- WHAT IS EXPECTED
Set the images aside and retype the whole listing exactly.

-------

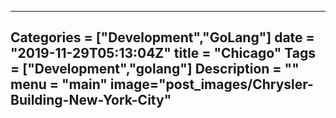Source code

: ---
Categories = ["Development","GoLang"]
date = "2019-11-29T05:13:04Z"
title = "Chicago"
Tags = ["Development","golang"]
Description = ""
menu = "main"
image="post_images/Chrysler-Building-New-York-City"
---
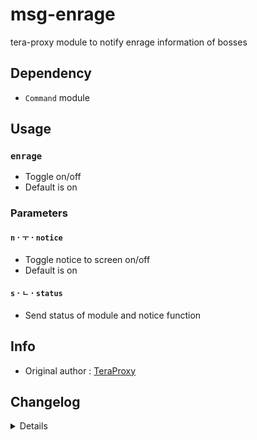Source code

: # msg-enrage
tera-proxy module to notify enrage information of bosses

## Dependency
- `Command` module

## Usage
### `enrage`
- Toggle on/off
- Default is on
### Parameters
#### `n` · `ㅜ` · `notice`
- Toggle notice to screen on/off
- Default is on
#### `s` · `ㄴ` · `status`
- Send status of module and notice function

## Info
- Original author : [TeraProxy](https://github.com/TeraProxy)

## Changelog
<details>

    1.10
    - Personalized code aesthetics
    1.00
    - Initial fork

</details>
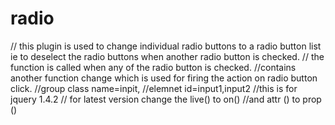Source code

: radio
=====

// this plugin is used to change individual radio buttons to a radio button list ie to deselect the radio buttons when another radio button is checked.
// the function is called when any of the radio button is checked.
//contains another function change which is used for firing the action on radio button click.
//group class name=inpit,
//elemnet id=input1,input2
//this is for jquery 1.4.2
// for latest version change the live() to on()
//and attr () to prop ()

-------

- RESULT FOR THIS TASK
Source code

: ---
Categories = ["Development","GoLang"]
date = "2019-11-29T05:13:04Z"
title = "Chicago"
Tags = ["Development","golang"]
Description = ""
menu = "main"
image="post_images/Chrysler-Building-New-York-City"
---
Source code

: # msg-enrage
tera-proxy module to notify enrage information of bosses

## Dependency
- `Command` module

## Usage
### `enrage`
- Toggle on/off
- Default is on
### Parameters
#### `n` · `ㅜ` · `notice`
- Toggle notice to screen on/off
- Default is on
#### `s` · `ㄴ` · `status`
- Send status of module and notice function

## Info
- Original author : [TeraProxy](https://github.com/TeraProxy)

## Changelog
<details>

    1.10
    - Personalized code aesthetics
    1.00
    - Initial fork

</details>
Source code

: radio
=====

// this plugin is used to change individual radio buttons to a radio button list ie to deselect the radio buttons when another radio button is checked.
// the function is called when any of the radio button is checked.
//contains another function change which is used for firing the action on radio button click.
//group class name=inpit,
//elemnet id=input1,input2
//this is for jquery 1.4.2
// for latest version change the live() to on()
//and attr () to prop ()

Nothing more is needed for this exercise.